The draft document contains important changes to some existing guidelines, especially around self-assessment of cybersecurity risk, and introduces some new ones pertaining to authorization, authentication, identity proofing, and vulnerability disclosure.  

NIST also released a proposed update to its Roadmap for Improving Critical Infrastructure Security that describes planned future activities and topics to focus on for upcoming versions of the framework.

The changes and refinements reflect feedback and comments from public and private sector stakeholders to an earlier draft update to the Cybersecurity Framework that NIST released in January 2017. NIST will make draft 2 of the Framework open for public comment through close of day January 19, 2018 and will likely go live with the changes shortly after.

"NIST is hoping Framework version 1.1 will lead to a greater consideration of supply chain risk management [SCRM], cybersecurity within SCRM, and application of [the] Framework for that cybersecurity," says Matt Barrett, NIST’s lead on the framework.

The hope also is that the new self-assessment section and related topics in the Roadmap such as Governance and Enterprise Risk Management will prepare stakeholders for a discussion on how to better align cybersecurity measures to support business outcomes and decisions, he says.

NIST developed the Framework as required by the Cybersecurity Enhancement Act of 2014. It is designed to provide a formal framework for managing cyber risk in critical infrastructure organizations. The goal is to provide organizations in critical infrastructure with guidance on the processes, practices, and controls they can use to manage cyber risk in line with their business imperatives.

The Cybersecurity Framework establishes a common language for security models, practices, and controls across industries. At a high-level, the framework provides guidance on how organizations can identify, protect, detect, respond to, and recover from, cyber threats. It offers a tiered set of implementation practices that organizations can choose from to deploy and manage these capabilities. The methods, processes, and controls in the framework are based on globally accepted best practices and standards.

Mandatory for the Feds 

Until recently, adherence to the Framework was purely voluntary for everyone.
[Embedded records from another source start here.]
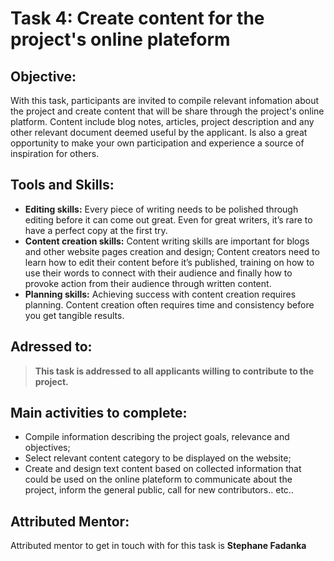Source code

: # Task 4: Create content for the project's online plateform

## Objective: 
With this task, participants are invited to compile relevant infomation about the project and create content that will be share through the project's online platform. 
Content include blog notes, articles, project description and any other relevant document deemed useful by the applicant. 
Is also a great opportunity to make your own participation and experience a source of inspiration for others. 

## Tools and Skills: 
- **Editing skills:** Every piece of writing needs to be polished through editing before it can come out great. Even for great writers, it’s rare to have a perfect copy at the first try.
- **Content creation skills:** Content writing skills are important for blogs and other website pages creation and design; Content creators need to learn how to edit their content before it’s published, training on how to use their words to connect with their audience and finally how to provoke action from their audience through written content.
- **Planning skills:** Achieving success with content creation requires planning. Content creation often requires time and consistency before you get tangible results.


## Adressed to:
>**This task is addressed to all applicants willing to contribute to the project.**


## Main activities to complete: 
- Compile information describing the project goals, relevance and objectives;
- Select relevant content category to be displayed on the website;
- Create and design text content based on collected information that could be used on the online plateform to communicate about the project, inform the general public, call for new contributors.. etc.. 


## Attributed Mentor:
Attributed mentor to get in touch with for this task is **Stephane Fadanka**
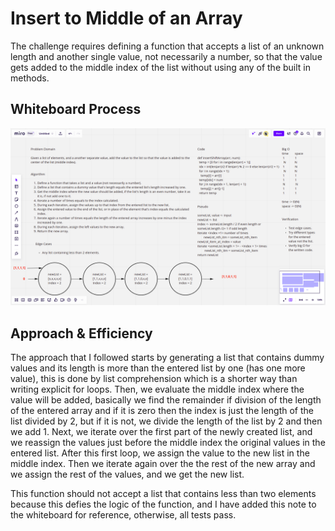 # Insert to Middle of an Array

The challenge requires defining a function that accepts a list of an unknown length and another single value, not necessarily a number, so that the value gets added to the middle index of the list without using any of the built in methods.

## Whiteboard Process

![wbch02](./wbch02.png)

## Approach & Efficiency

The approach that I followed starts by generating a list that contains dummy values and its length is more than the entered list by one (has one more value), this is done by list comprehension which is a shorter way than writing explicit for loops. Then, we evaluate the middle index where the value will be added, basically we find the remainder if division of the length of the entered array and if it is zero then the index is just the length of the list divided by 2, but if it is not, we divide the length of the list by 2 and then we add 1. Next, we iterate over the first part of the newly created list, and we reassign the values just before the middle index the original values in the entered list. After this first loop, we assign the value to the new list in the middle index. Then we iterate again over the the rest of the new array and we assign the rest of the values, and we get the new list.

This function should not accept a list that contains less than two elements because this defies the logic of the function, and I have added this note to the whiteboard for reference, otherwise, all tests pass.
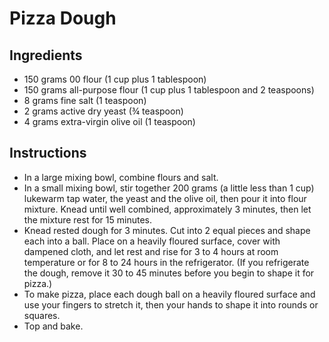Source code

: # Pizza Dough

## Ingredients

- 150 grams 00 flour (1 cup plus 1 tablespoon)
- 150 grams all-purpose flour (1 cup plus 1 tablespoon and 2 teaspoons)
- 8 grams fine salt (1 teaspoon)
- 2 grams active dry yeast (¾ teaspoon)
- 4 grams extra-virgin olive oil (1 teaspoon)

## Instructions

- In a large mixing bowl, combine flours and salt.
- In a small mixing bowl, stir together 200 grams (a little less than 1 cup) lukewarm tap water, the yeast and the olive oil, then pour it into flour mixture. Knead until well combined, approximately 3 minutes, then let the mixture rest for 15 minutes.
- Knead rested dough for 3 minutes. Cut into 2 equal pieces and shape each into a ball. Place on a heavily floured surface, cover with dampened cloth, and let rest and rise for 3 to 4 hours at room temperature or for 8 to 24 hours in the refrigerator. (If you refrigerate the dough, remove it 30 to 45 minutes before you begin to shape it for pizza.)
- To make pizza, place each dough ball on a heavily floured surface and use your fingers to stretch it, then your hands to shape it into rounds or squares.
- Top and bake.
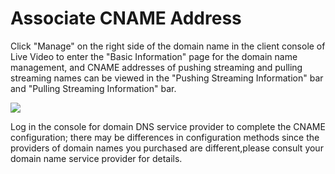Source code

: # Associate CNAME Address

Click "Manage" on the right side of the domain name in the client console of Live Video to enter the "Basic Information" page for the domain name management, and CNAME addresses of pushing  streaming and pulling streaming names can be viewed in the "Pushing Streaming Information" bar and "Pulling Streaming Information" bar.

![](https://github.com/jdcloudcom/cn/blob/edit/image/live-video/%E5%BF%AB%E9%80%9F%E5%85%A5%E9%97%A8-%E8%8E%B7%E5%8F%96cname%E5%9C%B0%E5%9D%80.png)

Log in the console for domain DNS service provider to complete the CNAME configuration; there may be differences in configuration methods since the providers of domain names you purchased are different,please consult your domain name service provider for details.
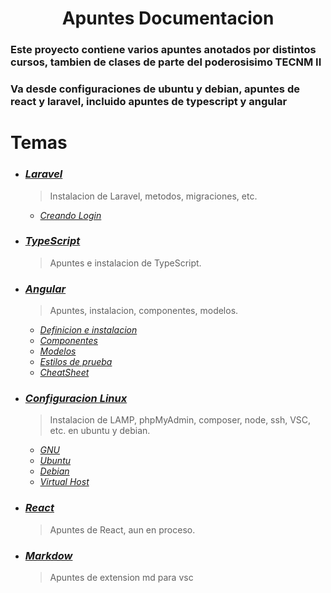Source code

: <h1 align="center">Apuntes Documentacion</h1>

### Este proyecto contiene varios apuntes anotados por distintos cursos, tambien de clases de parte del poderosisimo TECNM II

### Va desde configuraciones de ubuntu y debian, apuntes de react y laravel, incluido apuntes de typescript y angular

# Temas 

- ### ***[Laravel](ApuntesLaravel/laravel.md)*** 
  > Instalacion de Laravel, metodos, migraciones, etc.
  - *[Creando Login](ApuntesLaravel/creandoLogin.md)*
- ### ***[TypeScript](ApuntesFront/apuntes_typescript.md)***
  > Apuntes e instalacion de TypeScript.
- ### ***[Angular](ApuntesFront/angular/)***
  > Apuntes, instalacion, componentes, modelos.
  - *[Definicion e instalacion](ApuntesFront/angular/angular.md)*
  - *[Componentes](ApuntesFront/angular/componente.md)*
  - *[Modelos](ApuntesFront/angular/model.md)*
  - *[Estilos de prueba](ApuntesFront/angular/estilos-basicos.css)*
  - *[CheatSheet](ApuntesFront/cheat/angular-cheat-sheet.pdf)*
- ### ***[Configuracion Linux](ApuntesLinux)***
    > Instalacion de LAMP, phpMyAdmin, composer, node, ssh, VSC, etc. en ubuntu y debian.
    - *[GNU](ApuntesLinux/gnu.md)*
    - *[Ubuntu](ApuntesLinux/ubuntu_config/desarrollador.md)*
    - *[Debian](ApuntesLinux/debian_config/desarrollador.md)*
    - *[Virtual Host](ApuntesLinux/virtualHost.md)*
<!-- - ### ***[ECMAS6](ApuntesPLF/ECMAS6.md)***
  > Apuntes de JS con babel. -->
- ### ***[React](ApuntesReact/React/React.md)***
  > Apuntes de React, aun en proceso.
<!-- - ### ***[ReactNative]()***
  > Apuntes de React Native aun en proceso. -->
<!-- - ### ***[Python](Python/)*** -->
  <!-- > Apuntes de python, incluye algunos ejercicios resueltos. -->

- ### ***[Markdow](ApunteMarkdow/apunttes.md)***
  > Apuntes de extension md para vsc
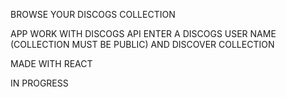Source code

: BROWSE YOUR DISCOGS COLLECTION

APP WORK WITH DISCOGS API
ENTER A DISCOGS USER NAME (COLLECTION MUST BE PUBLIC) AND DISCOVER COLLECTION

MADE WITH REACT

IN PROGRESS
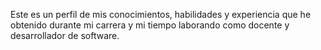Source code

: Este es un perfil de mis conocimientos, habilidades y experiencia que he obtenido durante mi carrera y mi tiempo laborando como docente y desarrollador de software.

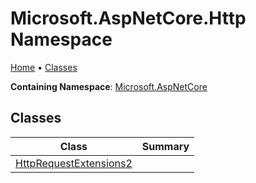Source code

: # Microsoft\.AspNetCore\.Http Namespace

[Home](../../README.md) &#x2022; [Classes](#classes)

**Containing Namespace**: [Microsoft.AspNetCore](../README.md)

## Classes

| Class | Summary |
| ----- | ------- |
| [HttpRequestExtensions2](HttpRequestExtensions2/README.md) | |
But the Trump Administration's Executive Order on Strengthening the Cybersecurity of Federal Networks and Critical Infrastructure in May has now made it mandatory for federal agencies, Barrett says. The order required agency heads to provide a risk management report to the White House Office of Management and Budget describing their plans to implement the Framework, he says. Originally designed for use by operators and owners of critical infrastructure, the Framework has become a de facto standard for developing and implementing cyber-risk management practices at organizations across all sectors.

The new version clarifies some of the language around cybersecurity measurement and provides more guidance on managing cybersecurity within the supply chain — an issue that has become critical in recent years. It also explains how the framework can be used to mitigate risk in the Internet of Things (IoT), operational technology and cyber-physical systems environments. In addition, NIST's updated Cybersecurity Framework makes some refinements to the identity and access management control category to accommodate changing requirements around authentication, authorization, and identity vetting.

"The NIST updates are meant to be a dynamic, working document," says Edgard Capdevielle, CEO of Nozomi Networks. "[They] cover a lengthy list of topics from confidence mechanisms, cyberattack lifecycles, beefing up the cybersecurity workforce, to reviewing supply chain risk management along with governance and enterprise risk management."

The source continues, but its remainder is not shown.